IMO, the best way to handle this is with the delegate from .ReadAllConcurrentlyAsync. The question then becomes, why do you need two other channels to handle the split results?

electricessence commented 6 months ago

I'm also still fighting with the notion that if one of the channels is bounded, it will essentially stop it for both.

edmacdonald commented 6 months ago

Another way to approach this would be to add an overload of Filter that accepts a ChannelWriter for unmatched items. The caller would then have to create the channel, but could do so fully aware of the use case. Later in the flow, they could be brought back together with new Merge.
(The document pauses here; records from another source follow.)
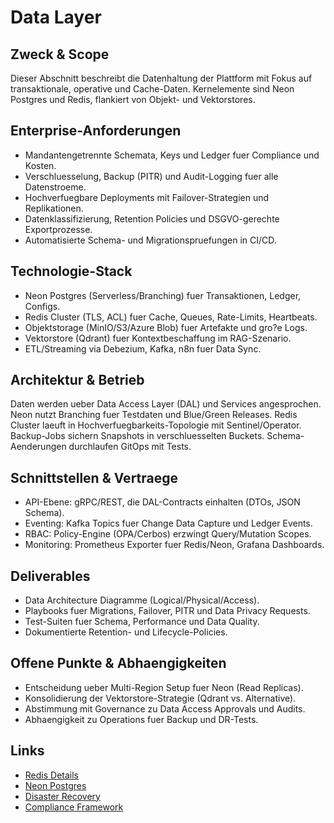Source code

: # Data Layer

## Zweck & Scope
Dieser Abschnitt beschreibt die Datenhaltung der Plattform mit Fokus auf transaktionale, operative und Cache-Daten. Kernelemente sind Neon Postgres und Redis, flankiert von Objekt- und Vektorstores.

## Enterprise-Anforderungen
- Mandantengetrennte Schemata, Keys und Ledger fuer Compliance und Kosten.
- Verschluesselung, Backup (PITR) und Audit-Logging fuer alle Datenstroeme.
- Hochverfuegbare Deployments mit Failover-Strategien und Replikationen.
- Datenklassifizierung, Retention Policies und DSGVO-gerechte Exportprozesse.
- Automatisierte Schema- und Migrationspruefungen in CI/CD.

## Technologie-Stack
- Neon Postgres (Serverless/Branching) fuer Transaktionen, Ledger, Configs.
- Redis Cluster (TLS, ACL) fuer Cache, Queues, Rate-Limits, Heartbeats.
- Objektstorage (MinIO/S3/Azure Blob) fuer Artefakte und gro?e Logs.
- Vektorstore (Qdrant) fuer Kontextbeschaffung im RAG-Szenario.
- ETL/Streaming via Debezium, Kafka, n8n fuer Data Sync.

## Architektur & Betrieb
Daten werden ueber Data Access Layer (DAL) und Services angesprochen. Neon nutzt Branching fuer Testdaten und Blue/Green Releases. Redis Cluster laeuft in Hochverfuegbarkeits-Topologie mit Sentinel/Operator. Backup-Jobs sichern Snapshots in verschluesselten Buckets. Schema-Aenderungen durchlaufen GitOps mit Tests.

## Schnittstellen & Vertraege
- API-Ebene: gRPC/REST, die DAL-Contracts einhalten (DTOs, JSON Schema).
- Eventing: Kafka Topics fuer Change Data Capture und Ledger Events.
- RBAC: Policy-Engine (OPA/Cerbos) erzwingt Query/Mutation Scopes.
- Monitoring: Prometheus Exporter fuer Redis/Neon, Grafana Dashboards.

## Deliverables
- Data Architecture Diagramme (Logical/Physical/Access).
- Playbooks fuer Migrations, Failover, PITR und Data Privacy Requests.
- Test-Suiten fuer Schema, Performance und Data Quality.
- Dokumentierte Retention- und Lifecycle-Policies.

## Offene Punkte & Abhaengigkeiten
- Entscheidung ueber Multi-Region Setup fuer Neon (Read Replicas).
- Konsolidierung der Vektorstore-Strategie (Qdrant vs. Alternative).
- Abstimmung mit Governance zu Data Access Approvals und Audits.
- Abhaengigkeit zu Operations fuer Backup und DR-Tests.

## Links
- [Redis Details](md.html?path=data/redis.md)
- [Neon Postgres](md.html?path=data/neon.md)
- [Disaster Recovery](md.html?path=dr/dr.md)
- [Compliance Framework](md.html?path=compliance/compliance.md)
edmacdonald commented 6 months ago

Or, whatever the method is called, accept channel config params much like ToChannel does and out the reader.

electricessence commented 6 months ago

Another way to approach this would be to add an overload of Filter that accepts a ChannelWriter for unmatched items.
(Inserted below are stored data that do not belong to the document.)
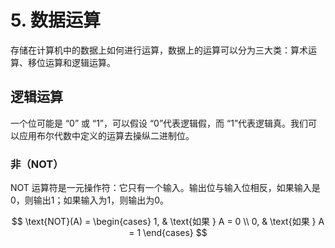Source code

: # 5. 数据运算
存储在计算机中的数据上如何进行运算，数据上的运算可以分为三大类：算术运算、移位运算和逻辑运算。  

## 逻辑运算
一个位可能是 “0” 或 “1”，可以假设 “0”代表逻辑假，而 “1”代表逻辑真。我们可以应用布尔代数中定义的运算去操纵二进制位。  

### 非（NOT）
NOT 运算符是一元操作符：它只有一个输入。输出位与输入位相反，如果输入是 0，则输出1；如果输入为1，则输出为0。  

$$
\text{NOT}(A) = 
\begin{cases} 
1, & \text{如果 } A = 0 \\
0, & \text{如果 } A = 1 
\end{cases}
$$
Yeah, I've been thinking about that, but again, I don't want to code anything that would potentially demonstrate unexpected behavior. The .ToChannel overloads do seem to fit the bill, but they only have to deal with one channel.
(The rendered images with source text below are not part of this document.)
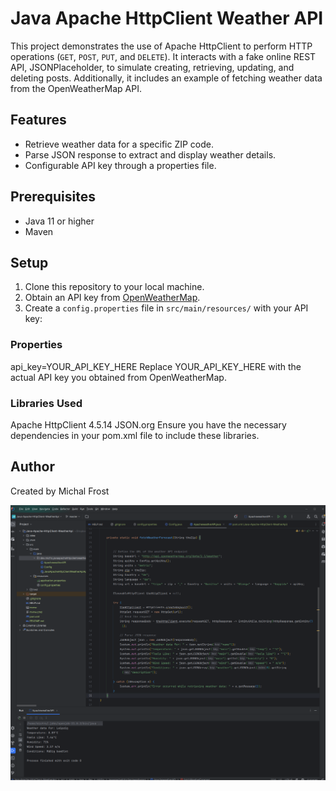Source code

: # Java Apache HttpClient Weather API

This project demonstrates the use of Apache HttpClient to perform HTTP operations (`GET`, `POST`, `PUT`, and `DELETE`). It interacts with a fake online REST API, JSONPlaceholder, to simulate creating, retrieving, updating, and deleting posts. Additionally, it includes an example of fetching weather data from the OpenWeatherMap API.


## Features

- Retrieve weather data for a specific ZIP code.
- Parse JSON response to extract and display weather details.
- Configurable API key through a properties file.

## Prerequisites

- Java 11 or higher
- Maven

## Setup

1. Clone this repository to your local machine.
2. Obtain an API key from [OpenWeatherMap](https://openweathermap.org/api).
3. Create a `config.properties` file in `src/main/resources/` with your API key:

### Properties
api_key=YOUR_API_KEY_HERE
Replace YOUR_API_KEY_HERE with the actual API key you obtained from OpenWeatherMap.

### Libraries Used
Apache HttpClient 4.5.14
JSON.org
Ensure you have the necessary dependencies in your pom.xml file to include these libraries.

## Author
Created by Michal Frost


![Screenshot from 2024-04-17 11-27-15.png](src%2Fmain%2Fresources%2Fimages%2FScreenshot%20from%202024-04-17%2011-27-15.png)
When you "split" you are dealing with two channels where one can back up the other and then you're wondering what happened. You can't properly split using just a reader (like .Filter does now) as there can be a race condition for when the source channel completes it may cause a channel closed exception.

So the best strategy is still to use .ReadAll or something like it with two new channels, and let the source channel drain completely before closing the downstream channels.

Let's consider this adaption:

Almost exactly as you have it now, but let's say the channels are configurable and they have bounds of 100. As long as they are not left alone and something is consuming them both, then if one gets backed up, the other can re-commence consumption. So I'm starting to think the bounds issue is not that big of a deal, as long as you don't neglect one of them.

Gonna tinker a bit with it now.

electricessence commented 6 months ago

Here's what I landed on. Thank you for sticking with me and being patient. I like where this ended up, and I can definitely see the usefulness. I adjusted the method signatures to be more like the lib while attempting to be very careful to expose the ChannelOptions as these scenarios can get a bit tricky.

.PipeFilter and .PipeFilterAsync are what I decided because the term "Pipe" indicates transferring items to another channel. Quite often meaning 'creating a new channel' to get the job done. In this case, we are creating two channels.

https://github.com/Open-NET-Libraries/Open.ChannelExtensions/pull/39/files

https://www.nuget.org/packages/Open.ChannelExtensions/8.3.0

Closing this PR, but feel free to continue to comment. :)

edmacdonald commented 6 months ago

Thank you so much for this. I'm glad you were able to find a way to avoid creating another channel externally. Last night I was fiddling with this trying to take inspiration from ToChannel, Filter and PipeTo (between them they seemed to have all the bits), but I wasn't able to get it to run to completion. You made my day.

electricessence commented 6 months ago

Yeah, it can be tricky to make sure you don't create a deadlock. If you can share your code, I can take a look.

edmacdonald commented 6 months ago

Thanks, I appreciate the offer, but I ditched it and switched gears to incorporate PipeFilter/Merge into our batch processes. Should have it in production tomorrow. Thanks again, this is an awesome library.

electricessence commented 6 months ago

Love to hear that you're switching. :) I think the big improvement you'll see is the "merging" reader. You won't need more channels created. :) Just remember that you'll definitely want to migrate to channels that are "bound" but you'll also want to stress test where you might encounter deadlocks.